Maintaining health insurance for workers is the union’s top priority, Local 5 Key Leader Erin Kelley said, describing lost coverage as dangerous for workers, their families and the community.

Pompeo to meet with top Chinese official

WASHINGTON — Secretary of State Mike Pompeo is making a brief trip to Hawaii for closed-door talks with a senior Chinese official, as relations between the two nations have plummeted because of numerous disputes.

The State Department said Pompeo and his deputy, Stephen Biegun, left Tuesday for Hawaii but offered no additional detail about his plans. People familiar with the trip said Pompeo and Biegun will meet today with a Chinese delegation led by Yang Jiechi, the Chinese Communist Party’s top foreign affairs official.

The private discussions are set to take place at Hickam Air Force Base in Honolulu and will cover the wide range of issues that set the world’s two largest economies on a collision path, according to the people familiar with the trip, who were not authorized to discuss it publicly and spoke on condition of anonymity.
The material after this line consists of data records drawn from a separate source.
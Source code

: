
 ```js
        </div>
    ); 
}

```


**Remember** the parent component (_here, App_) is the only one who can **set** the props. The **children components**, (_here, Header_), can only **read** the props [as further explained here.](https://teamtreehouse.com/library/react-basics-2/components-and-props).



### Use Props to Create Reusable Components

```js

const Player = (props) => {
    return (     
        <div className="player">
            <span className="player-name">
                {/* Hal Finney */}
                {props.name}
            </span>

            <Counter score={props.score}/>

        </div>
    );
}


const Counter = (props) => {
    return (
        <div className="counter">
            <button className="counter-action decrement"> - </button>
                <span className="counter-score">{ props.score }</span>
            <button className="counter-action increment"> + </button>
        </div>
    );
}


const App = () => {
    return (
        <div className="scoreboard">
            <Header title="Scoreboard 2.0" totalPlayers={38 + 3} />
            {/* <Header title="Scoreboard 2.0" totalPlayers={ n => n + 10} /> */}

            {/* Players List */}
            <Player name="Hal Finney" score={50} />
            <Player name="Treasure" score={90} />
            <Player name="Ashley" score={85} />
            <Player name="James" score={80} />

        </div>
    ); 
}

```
Washington and Beijing are at odds over trade, China’s handling of the coronavirus pandemic, human rights, the status of Hong Kong and increasing Chinese assertiveness in the South China Sea.

Police: Man to be charged with murder in mother-of-2 death

MERIDEN, Conn. — A Connecticut man accused of strangling his ex-girlfriend days before she was found dead near his workplace will be charged with murder, police announced Tuesday.
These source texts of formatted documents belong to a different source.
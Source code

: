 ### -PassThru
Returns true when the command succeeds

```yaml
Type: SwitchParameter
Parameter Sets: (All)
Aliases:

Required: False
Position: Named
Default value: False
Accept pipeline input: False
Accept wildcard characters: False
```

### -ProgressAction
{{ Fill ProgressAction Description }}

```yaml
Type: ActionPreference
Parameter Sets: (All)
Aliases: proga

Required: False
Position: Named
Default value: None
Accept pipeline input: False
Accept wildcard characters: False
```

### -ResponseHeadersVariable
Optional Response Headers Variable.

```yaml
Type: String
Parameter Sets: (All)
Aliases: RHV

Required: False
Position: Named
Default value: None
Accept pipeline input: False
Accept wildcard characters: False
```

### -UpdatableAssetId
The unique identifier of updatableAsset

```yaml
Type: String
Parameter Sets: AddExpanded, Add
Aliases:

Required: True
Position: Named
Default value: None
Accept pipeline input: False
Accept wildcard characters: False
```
Meriden police said they secured an arrest warrant for Jason Watson in connection with the killing of Perrie Mason, a 31-year-old mother of two from Meriden, Conn., whose body was found in Waterbury, Conn., last August.

Mason grew up in Kalihi, Oahu, and moved to Connecticut in 2018.

Watson, 39, is already detained on more than $2 million bail, charged with strangulation and assault in connection with an Aug. 15 attack when police say he choked Mason to unconsciousness a few days after they broke up. He pleaded not guilty to those charges.

Watson is scheduled to be arraigned on the murder charge today. He will plead not guilty to the murder charge at some point in the future, said his lawyer, Dean Popkin.